Showing posts with label democracy. Show all posts
Showing posts with label democracy. Show all posts

Saturday, 15 August 2015

Impertinent Kiwi's stand up to TPPA, Cthulhu "grumpy"

Today thousands of New Zealanders will take to  the streets and some will march on Parliament to voice their opposition to the Trans-Pacific partnership, this follows a week of action including rallies around the country.

The majority of New Zealanders, while keen on trade, see the Trans-Pacific partnership as a bad deal for New Zealand jobs, trade and sovereignty. The Trans-Atlantic Trade and Investment Partnership, a similar agreement centred on the US and Europe, has stall over similar concerns, particularly over concerns around national and regional sovereignty.





The TPPA has opposition from primary producers, auto makers, and manufacturing firms because of concerns of market access, and intellectual property.

Still, Tim Groser and John Key seem pretty excited by the prospect of  a deal being made, rather like a moth to a bug zapper.

It has not been a good month for the TPPA, and Cthulhu has been disturbed by recent developments, His mood has not improved with news of popular uprising against his terrible power. Sources close to Cthulhu said "All morning he's been muttering, very little that is intelligible, but every now and then 'impertinent monkeys' is voiced clearly. And he's cleared his appointments for the rest of the day." 

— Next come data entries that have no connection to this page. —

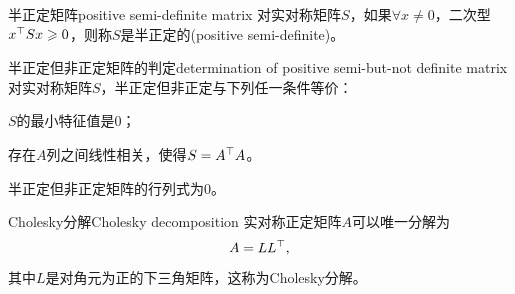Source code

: \begin{definition}{半正定矩阵}{positive semi-definite matrix}
	对实对称矩阵$S$，如果$\forall x \neq 0$，二次型$x^\top Sx \geqslant 0$，则称$S$是半正定的(positive semi-definite)。
\end{definition}
\begin{theorem}{半正定但非正定矩阵的判定}{determination of positive semi-but-not definite matrix}
	对实对称矩阵$S$，半正定但非正定与下列任一条件等价：
	\begin{compactenum}
		\item $S$的最小特征值是0；
		\item 存在$A$列之间线性相关，使得$S = A^\top A$。
	\end{compactenum}
\end{theorem}
\begin{corollary}
	半正定但非正定矩阵的行列式为0。
\end{corollary}

\begin{theorem}
	{Cholesky分解}{Cholesky decomposition}
	实对称正定矩阵$A$可以唯一分解为
	\begin{equation}
		A = LL^\top,
	\end{equation}
	其中$L$是对角元为正的下三角矩阵，这称为Cholesky分解。
\end{theorem}


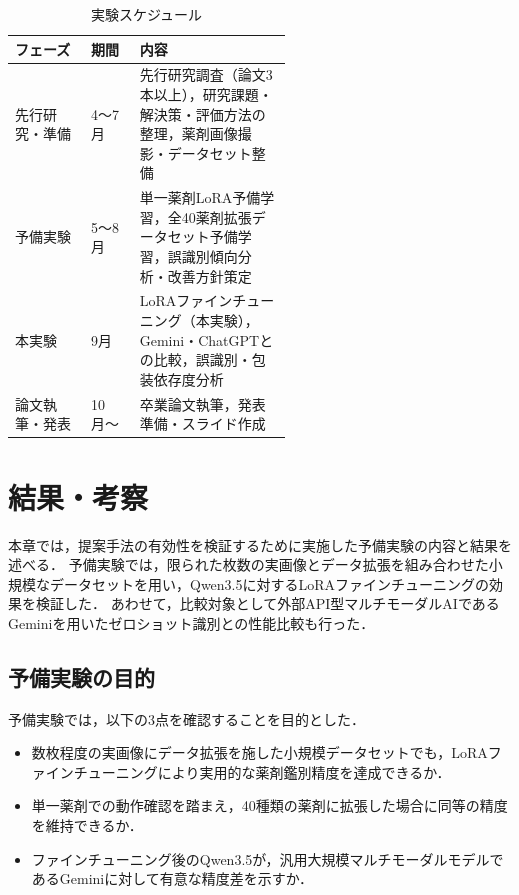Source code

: \documentclass{jsarticle}
\begin{document}
\begin{table}[h]
\centering
\caption{実験スケジュール}
\label{tab:schedule}
\begin{tabular}{llp{0.55\linewidth}}
\hline
フェーズ & 期間 & 内容 \\
\hline
先行研究・準備 & 4〜7月 & 先行研究調査（論文3本以上），研究課題・解決策・評価方法の整理，薬剤画像撮影・データセット整備 \\
予備実験       & 5〜8月 & 単一薬剤LoRA予備学習，全40薬剤拡張データセット予備学習，誤識別傾向分析・改善方針策定 \\
本実験         & 9月    & LoRAファインチューニング（本実験），Gemini・ChatGPTとの比較，誤識別・包装依存度分析 \\
論文執筆・発表 & 10月〜 & 卒業論文執筆，発表準備・スライド作成 \\
\hline
\end{tabular}
\end{table}

\newpage

\section{結果・考察}\label{sec4}

本章では，提案手法の有効性を検証するために実施した予備実験の内容と結果を述べる．
予備実験では，限られた枚数の実画像とデータ拡張を組み合わせた小規模なデータセットを用い，Qwen3.5に対するLoRAファインチューニングの効果を検証した．
あわせて，比較対象として外部API型マルチモーダルAIであるGeminiを用いたゼロショット識別との性能比較も行った．

\subsection{予備実験の目的}

予備実験では，以下の3点を確認することを目的とした．

\begin{itemize}
  \item 数枚程度の実画像にデータ拡張を施した小規模データセットでも，LoRAファインチューニングにより実用的な薬剤鑑別精度を達成できるか．
  \item 単一薬剤での動作確認を踏まえ，40種類の薬剤に拡張した場合に同等の精度を維持できるか．
  \item ファインチューニング後のQwen3.5が，汎用大規模マルチモーダルモデルであるGeminiに対して有意な精度差を示すか．
\end{itemize}
\end{document}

Observers, say this could be a sign he's planning something big, natural disasters cannot be discounted. Remember Christchurch? That was because the National Front failed to get any political representation. Expect much worse if the TPPA fails. At this point, a Justin Bieber concert is not inconceivable.

We asked Captain Jack Noodle of Pastafarian Pirates of the Pacific for comment.
 "Aye, We pirate crew stand for creativity happiness and harmlessness, the cut of Cthulhu's gib catches no fair winds, so we stand to navigate from foul air. towards the beer volcano and merrymaking. His Noodliness,  The Flying Spaghetti Monster, sauce be upon him, is concerned that the Trans-Pacific Partnership has developed this far, and suggest we steer clear of its fouled air, in case it fails to collapse under the weight of its own stupidity. Ramen!" 

Friday, 14 August 2015

Representative Democracy: The Work of Cthulhu

Liberal Democracy is perhaps the most congruent style of government for a progressive society. But how is it that in progressive societies, like Canada, the United States, New Zealand, UK or Australia get policies so at odds with methods that have demonstrated advantages over what is being offered by the present government's of these countries?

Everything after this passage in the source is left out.